Whose risk is it anyway (part 2)?

Who takes on more risk: capital or labor?

This post continues my reflections on the capital return: If we compensate people for taking risk, what do we mean by risk?

Alice – a capitalist – provides a tool to Brian in exchange for a portion of what Brian produces with that tool. Suppose the tool is an axe and the produce is firewood. Brian would take the axe, chop enough wood for himself and his household. In the contract we call debt he would agree to return the axe (or an equivalently good one) at a specific point in time and hand over a fixed amount of firewood, what we call interest. In the contract we call equity he could keep the axe indefinitely but he would have to give Alice all the wood he managed to produce over and above an agreed amount, but at least enough to cover Brian’s firewood needs. That’s what we call profit. And Alice would be able to demand the axe back at any time and give it to someone else.

In both arrangements, some risks are faced by both Alice and Brian, e.g., Brian fails to find suitable trees. But Alice additionally faces the risk that Brian will misrepresent how much wood he needs, or conceal some of his produce, or take off to distant shores along with the axe and the firewood. Initially it looks like Alice bears a layer of risk over and above what Brian bears.

This is the justification of the capital return: The provider of capital must be compensated for the incremental risk she takes by forgoing the use of her capital. And the incremental risk that her counter-party, labor, does not bear is the risk that labor welshes on the deal. There may be other risks, but they would have been borne by the capitalist if she had used the capital herself.

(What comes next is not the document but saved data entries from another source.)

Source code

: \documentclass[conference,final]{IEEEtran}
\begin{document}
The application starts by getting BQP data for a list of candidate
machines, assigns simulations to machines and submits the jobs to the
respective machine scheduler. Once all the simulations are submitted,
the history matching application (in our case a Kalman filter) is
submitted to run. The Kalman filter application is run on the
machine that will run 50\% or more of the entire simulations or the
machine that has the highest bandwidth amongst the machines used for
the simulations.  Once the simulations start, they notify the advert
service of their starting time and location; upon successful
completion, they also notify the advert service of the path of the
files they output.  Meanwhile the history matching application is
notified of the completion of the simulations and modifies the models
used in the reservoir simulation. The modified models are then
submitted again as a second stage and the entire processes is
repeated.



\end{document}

In the previous installment I pointed out that this is not the full story. The user of a tool takes on many risks that the capitalist owner of the tool does not. Hence the axe as a telling example: Felling trees is a dangerous activity. If you owned an axe but could get someone else to produce firewood for you, that person would be supplying a risk-mitigation service in addition to the provisioning service. If risk is something that ought to be rewarded, something that generates a legitimate claim, then using a dangerous tool on someone’s behalf ought also to be rewarded. Hence my previous argument that, if the capitalist has a moral claim on a capital return based on risk she uniquely bears, then labor has a claim on something like health and disability insurance; a claim whose legitimacy is rooted in the same foundation as the capitalist’s claim to her return.

Are there other risks that are unevenly distributed between capital and labor?

If there’s one thing the world of investment teaches us it’s the value of diversification. Every investor knows that she can mitigate risk by spreading her capital across asset classes, currencies, sectors, issuers, etc. By doing so, she likely gives up some potential reward. But in return, she almost certainly preserves her capital. With highly developed capital markets, a capitalist can generate a stream of income – her capital return – from a nearly infinite array of sources.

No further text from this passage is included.